WORK INSTRUCTION.
Restate, exactly and without pictures, the lines from the start of the listing below through the line holding "spatial depletion representation.".

DATA EXTRACT.
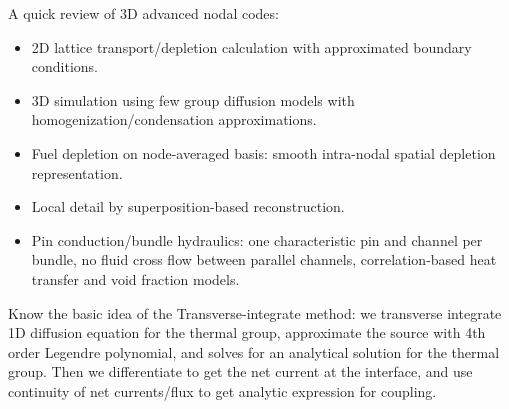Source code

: \documentclass{school-22.211-notes}
\begin{document}
A quick review of 3D advanced nodal codes: 
\begin{itemize}
\item 2D lattice transport/depletion calculation with approximated boundary conditions. 
\item 3D simulation using few group diffusion models with homogenization/condensation approximations. 
\item Fuel depletion on node-averaged basis: smooth intra-nodal spatial depletion representation. 
\item Local detail by superposition-based reconstruction. 
\item Pin conduction/bundle hydraulics: one characteristic pin and channel per bundle, no fluid cross flow between parallel channels, correlation-based heat transfer and void fraction models. 
\end{itemize}
Know the basic idea of the Transverse-integrate method: we transverse integrate 1D diffusion equation for the thermal group, approximate the source with 4th order Legendre polynomial, and solves for an analytical solution for the thermal group. Then we differentiate to get the net current at the interface, and use continuity of net currents/flux to get analytic expression for coupling. 
\end{document}
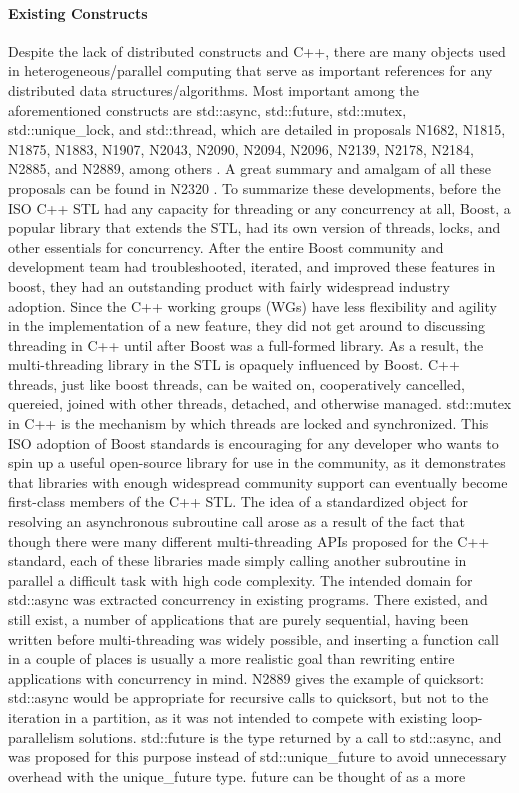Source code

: \paragraph{Existing Constructs}
Despite the lack of distributed constructs and C++, there are many objects used in heterogeneous/parallel computing that serve as important references for any distributed data structures/algorithms. Most important among the aforementioned constructs are std::async, std::future, std::mutex, std::unique\_lock, and std::thread, which are detailed in proposals N1682, N1815, N1875, N1883, N1907, N2043, N2090, N2094,  N2096, N2139, N2178, N2184, N2885, and N2889, among others  \cite{n1682} \cite{n1815} \cite{n1875} \cite{n1883} \cite{n1907} \cite{n2043} \cite{n2096} \cite{n2139} \cite{n2178} \cite{n2184} \cite{n2285} \cite{n2889}. A great summary and amalgam of all these proposals can be found in N2320 \cite{n2320}. To summarize these developments, before the ISO C++ STL had any capacity for threading or any concurrency at all, Boost, a popular library that extends the STL, had its own version of threads, locks, and other essentials for concurrency. After the entire Boost community and development team had troubleshooted, iterated, and improved these features in boost, they had an outstanding product with fairly widespread industry adoption. Since the C++ working groups (WGs) have less flexibility and agility in the implementation of a new feature, they did not get around to discussing threading in C++ until after Boost was a full-formed library. As a result, the multi-threading library in the STL is opaquely influenced by Boost. C++ threads, just like boost threads, can be waited on, cooperatively cancelled, quereied, joined with other threads, detached, and otherwise managed. std::mutex in C++ is the mechanism by which threads are locked and synchronized. This ISO adoption of Boost standards is encouraging for any developer who wants to spin up a useful open-source library for use in the community, as it demonstrates that libraries with enough widespread community support can eventually become first-class members of the C++ STL. The idea of a standardized object for resolving an asynchronous subroutine call arose as a result of the fact that though there were many different multi-threading APIs proposed for the C++ standard, each of these libraries made simply calling another subroutine in parallel a difficult task with high code complexity. The intended domain for std::async was extracted concurrency in existing programs. There existed, and still exist, a number of applications that are purely sequential, having been written before multi-threading was widely possible, and inserting a function call in a couple of places is usually a more realistic goal than rewriting entire applications with concurrency in mind. N2889 gives the example of quicksort: std::async would be appropriate for recursive calls to quicksort, but not to the iteration in a partition, as it was not intended to compete with existing loop-parallelism solutions. std::future is the type returned by a call to std::async, and was proposed for this purpose instead of std::unique\_future to avoid unnecessary overhead with the unique\_future type. future can be thought of as a more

RESULT.
Source code

: \documentclass{school-22.211-notes}
\begin{document}
A quick review of 3D advanced nodal codes: 
\begin{itemize}
\item 2D lattice transport/depletion calculation with approximated boundary conditions. 
\item 3D simulation using few group diffusion models with homogenization/condensation approximations. 
\item Fuel depletion on node-averaged basis: smooth intra-nodal spatial depletion representation. 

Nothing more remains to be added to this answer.